2 min read

Is the Police Baton Useful in Self-Defense? How to make Risk Assessment with Statistics

Is it the % of the risk that counts?
Is the Police Baton Useful in Self-Defense? How to make Risk Assessment with Statistics
Photo by Nathan Dumlao / Unsplash

I was watching a self-defense channel these days, and I ended up seeing this video:

And I thought "what a great opportunity to explain how statistically based decision-making works"!

In this case "statistics" is being misused.

The dude in the video is talking about how if 99% of the time a baton isn't useful, it shouldn't be used. This is not a good use of statistics. We must take into account the outcomes of the decision, not just the probability of the outcomes occurring.

Carrying a baton vs not carrying one means having an advantage in a real fight vs not having it.

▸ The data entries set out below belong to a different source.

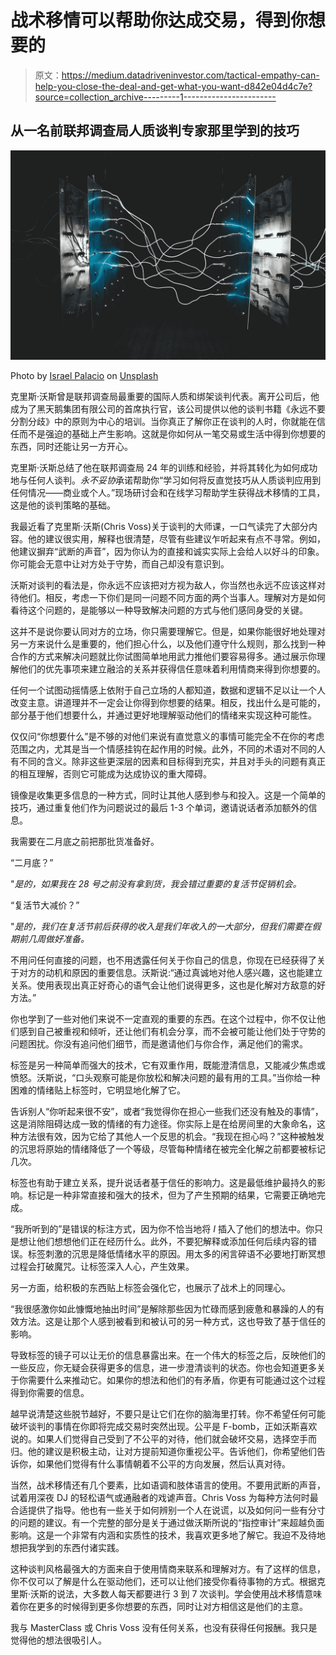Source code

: # 战术移情可以帮助你达成交易，得到你想要的

> 原文：<https://medium.datadriveninvestor.com/tactical-empathy-can-help-you-close-the-deal-and-get-what-you-want-d842e04d4c7e?source=collection_archive---------1----------------------->

## 从一名前联邦调查局人质谈判专家那里学到的技巧

![](img/f23c20a2c511450d85d1540b1816abe2.png)

Photo by [Israel Palacio](https://unsplash.com/@othentikisra?utm_source=medium&utm_medium=referral) on [Unsplash](https://unsplash.com?utm_source=medium&utm_medium=referral)

克里斯·沃斯曾是联邦调查局最重要的国际人质和绑架谈判代表。离开公司后，他成为了黑天鹅集团有限公司的首席执行官，该公司提供以他的谈判书籍《永远不要分割分歧》中的原则为中心的培训。当你真正了解你正在谈判的人时，你就能在信任而不是强迫的基础上产生影响。这就是你如何从一笔交易或生活中得到你想要的东西，同时还能让另一方开心。

克里斯·沃斯总结了他在联邦调查局 24 年的训练和经验，并将其转化为如何成功地与任何人谈判。*永不妥协*承诺帮助你“学习如何将反直觉技巧从人质谈判应用到任何情况——商业或个人。”现场研讨会和在线学习帮助学生获得战术移情的工具，这是他的谈判策略的基础。

我最近看了克里斯·沃斯(Chris Voss)关于谈判的大师课，一口气读完了大部分内容。他的建议很实用，解释也很清楚，尽管有些建议乍听起来有点不寻常。例如，他建议摒弃“武断的声音”，因为你认为的直接和诚实实际上会给人以好斗的印象。你可能会无意中让对方处于守势，而自己却没有意识到。

沃斯对谈判的看法是，你永远不应该把对方视为敌人，你当然也永远不应该这样对待他们。相反，考虑一下你们是同一问题不同方面的两个当事人。理解对方是如何看待这个问题的，是能够以一种导致解决问题的方式与他们感同身受的关键。

这并不是说你要认同对方的立场，你只需要理解它。但是，如果你能很好地处理对另一方来说什么是重要的，他们担心什么，以及他们遵守什么规则，那么找到一种合作的方式来解决问题就比你试图简单地用武力推他们要容易得多。通过展示你理解他们的优先事项来建立融洽的关系并获得信任意味着利用情商来得到你想要的。

任何一个试图动摇情感上依附于自己立场的人都知道，数据和逻辑不足以让一个人改变主意。讲道理并不一定会让你得到你想要的结果。相反，找出什么是可能的，部分基于他们想要什么，并通过更好地理解驱动他们的情绪来实现这种可能性。

仅仅问“你想要什么”是不够的对他们来说有直觉意义的事情可能完全不在你的考虑范围之内，尤其是当一个情感挂钩在起作用的时候。此外，不同的术语对不同的人有不同的含义。除非这些更深层的因素和目标得到充实，并且对手头的问题有真正的相互理解，否则它可能成为达成协议的重大障碍。

镜像是收集更多信息的一种方式，同时让其他人感到参与和投入。这是一个简单的技巧，通过重复他们作为问题说过的最后 1-3 个单词，邀请说话者添加额外的信息。

我需要在二月底之前把那批货准备好。

“二月底？”

"*是的，如果我在 28 号之前没有拿到货，我会错过重要的复活节促销机会。*

“复活节大减价？”

"*是的，我们在复活节前后获得的收入是我们年收入的一大部分，但我们需要在假期前几周做好准备。*

不用问任何直接的问题，也不用透露任何关于你自己的信息，你现在已经获得了关于对方的动机和原因的重要信息。沃斯说:“通过真诚地对他人感兴趣，这也能建立关系。使用表现出真正好奇心的语气会让他们说得更多，这也是化解对方敌意的好方法。”

你也学到了一些对他们来说不一定直观的重要的东西。在这个过程中，你不仅让他们感到自己被重视和倾听，还让他们有机会分享，而不会被可能让他们处于守势的问题困扰。你没有追问他们细节，而是邀请他们与你合作，满足他们的需求。

标签是另一种简单而强大的技术，它有双重作用，既能澄清信息，又能减少焦虑或愤怒。沃斯说，“口头观察可能是你放松和解决问题的最有用的工具。”当你给一种困难的情绪贴上标签时，它明显地化解了它。

告诉别人“你听起来很不安”，或者“我觉得你在担心一些我们还没有触及的事情”，这是消除阻碍达成一致的情绪的有力途径。你实际上是在给房间里的大象命名，这种方法很有效，因为它给了其他人一个反思的机会。“我现在担心吗？”这种被触发的沉思将原始的情绪降低了一个等级，尽管每种情绪在被完全化解之前都要被标记几次。

标签也有助于建立关系，提升说话者基于信任的影响力。这是最低维护最持久的影响。标记是一种非常直接和强大的技术，但为了产生预期的结果，它需要正确地完成。

“我所听到的”是错误的标注方式，因为你不恰当地将 *I* 插入了他们的想法中。你只是想让他们想想他们正在经历什么。此外，不要犯解释或添加任何后续内容的错误。标签刺激的沉思是降低情绪水平的原因。用太多的闲言碎语不必要地打断冥想过程会打破魔咒。让标签深入人心，产生效果。

另一方面，给积极的东西贴上标签会强化它，也展示了战术上的同理心。

“我很感激你如此慷慨地抽出时间”是解除那些因为忙碌而感到疲惫和暴躁的人的有效方法。这是让那个人感到被看到和被认可的另一种方式，这也导致了基于信任的影响。

导致标签的镜子可以让无价的信息暴露出来。在一个伟大的标签之后，反映他们的一些反应，你无疑会获得更多的信息，进一步澄清谈判的状态。你也会知道更多关于你需要什么来推动它。如果你的想法和他们的有矛盾，你更有可能通过这个过程得到你需要的信息。

越早说清楚这些脱节越好，不要只是让它们在你的脑海里打转。你不希望任何可能破坏谈判的事情在你即将完成交易时突然出现。公平是 F-bomb，正如沃斯喜欢说的。如果人们觉得自己受到了不公平的对待，他们就会破坏交易，选择空手而归。他的建议是积极主动，让对方提前知道你重视公平。告诉他们，你希望他们告诉你，如果他们觉得有什么事情朝着不公平的方向发展，然后认真对待。

当然，战术移情还有几个要素，比如语调和肢体语言的使用。不要用武断的声音，试着用深夜 DJ 的轻松语气或通融者的戏谑声音。Chris Voss 为每种方法何时最合适提供了指导。他也有一些关于如何辨别一个人在说谎，以及如何问一些有分寸的问题的建议。有一个完整的部分是关于通过做沃斯所说的“指控审计”来超越负面影响。这是一个非常有内涵和实质性的技术，我喜欢更多地了解它。我迫不及待地想把我学到的东西付诸实践。

这种谈判风格最强大的方面来自于使用情商来联系和理解对方。有了这样的信息，你不仅可以了解是什么在驱动他们，还可以让他们接受你看待事物的方式。根据克里斯·沃斯的说法，大多数人每天都要进行 3 到 7 次谈判。学会使用战术移情意味着你在更多的时候得到更多你想要的东西，同时让对方相信这是他们的主意。

我与 MasterClass 或 Chris Voss 没有任何关系，也没有获得任何报酬。我只是觉得他的想法很吸引人。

Worst case scenario, if you don't have an advantage, you lose, and you DIE.

Worst case scenario, if you do have an advantage, you win, and you get arrested.

Notice how I didn't talk about the first worst-case scenario twice, if you do have an advantage and you die, you were no better than the first case, an advantage bought you nothing.

Now, even if you have only a 1% chance of increasing your odds, that is what you should do. It makes you less Fragile, or less Concave in your exposure to risk.

By this dude's same logic, nuclear reactors only blow up 1% of the time, so why even try to increase security measures? The answer is, it's not the percentage of the possibility of failure that counts, but the actual impact if it does happen.